Jantungku berdebar kencang manakala secara tiba-tiba perempuan itu 
tertawa cekikikan sambil memperlihatkan taringnya. Lalu kedua tangannya 
diacungkan padaku, seolah ingin mencekikku. Kembali aku dibuat terkejut.
 Ternyata jari-jari tangannya tinggal tulang semua.
"Kun...Kun...Kuntilanak!!" teriakku dengan tergagap. Tanpa pikir panjang lagi kuambil langkah seribu.
Melihat
 aku lari, Kuntilanak itupun ikut berlari mengejarku. Sekilas dapat 
kulihat tubuhnya melayang-layang terbang, dengan suara cekikikannya yang
 mengerikan.
Dengan sekuat tenaga kupercepat lariku. Tapi Kuntilanak 
itu terus saja mengejarku dengan disertai suara tawanya yang menakutkan.

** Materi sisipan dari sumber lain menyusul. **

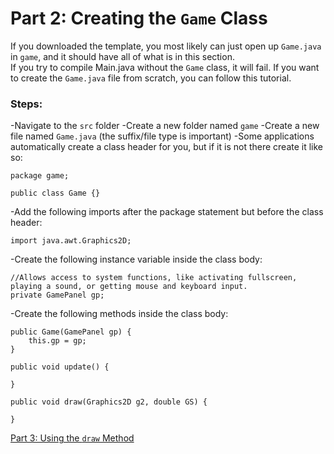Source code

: # Part 2: Creating the `Game` Class

If you downloaded the template, you most likely can just open up `Game.java` in `game`, and it should have all of what is in this section.  
If you try to compile Main.java without the `Game` class, it will fail. If you want to create the `Game.java` file from scratch, you can follow this tutorial.  

### Steps:
-Navigate to the `src` folder
-Create a new folder named `game`
-Create a new file named `Game.java` (the suffix/file type is important)
-Some applications automatically create a class header for you, but if it is not there create it like so:  

    package game;  
  
    public class Game {}  
   
-Add the following imports after the package statement but before the class header:  
    
    import java.awt.Graphics2D;  
    
-Create the following instance variable inside the class body:

    //Allows access to system functions, like activating fullscreen, playing a sound, or getting mouse and keyboard input.
    private GamePanel gp;
    
-Create the following methods inside the class body:

    public Game(GamePanel gp) {
        this.gp = gp;
    }
    
    public void update() {
    
    }
    
    public void draw(Graphics2D g2, double GS) {
    
    }

[Part 3: Using the `draw` Method](https://github.com/Motirock/An-Introduction-To-Java-Graphics/tree/main/Tutorials/Part%203)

 Sementara rasa takut yang kurasakan, semakin menjadi-jadi. Baru kali 
ini aku merasakan takut yang teramat sangat.
Di saat genting itu, 
tiba-tiba ada cahaya lampu dari depanku. Begitu ada cahaya lampu, suara 
tawa Kuntilanak itupun hilang. Dengan terengah-engah kuhentikan lariku. 
Kulihat ke belakang ternyata benar Kuntilanak itu sudah menghilang. 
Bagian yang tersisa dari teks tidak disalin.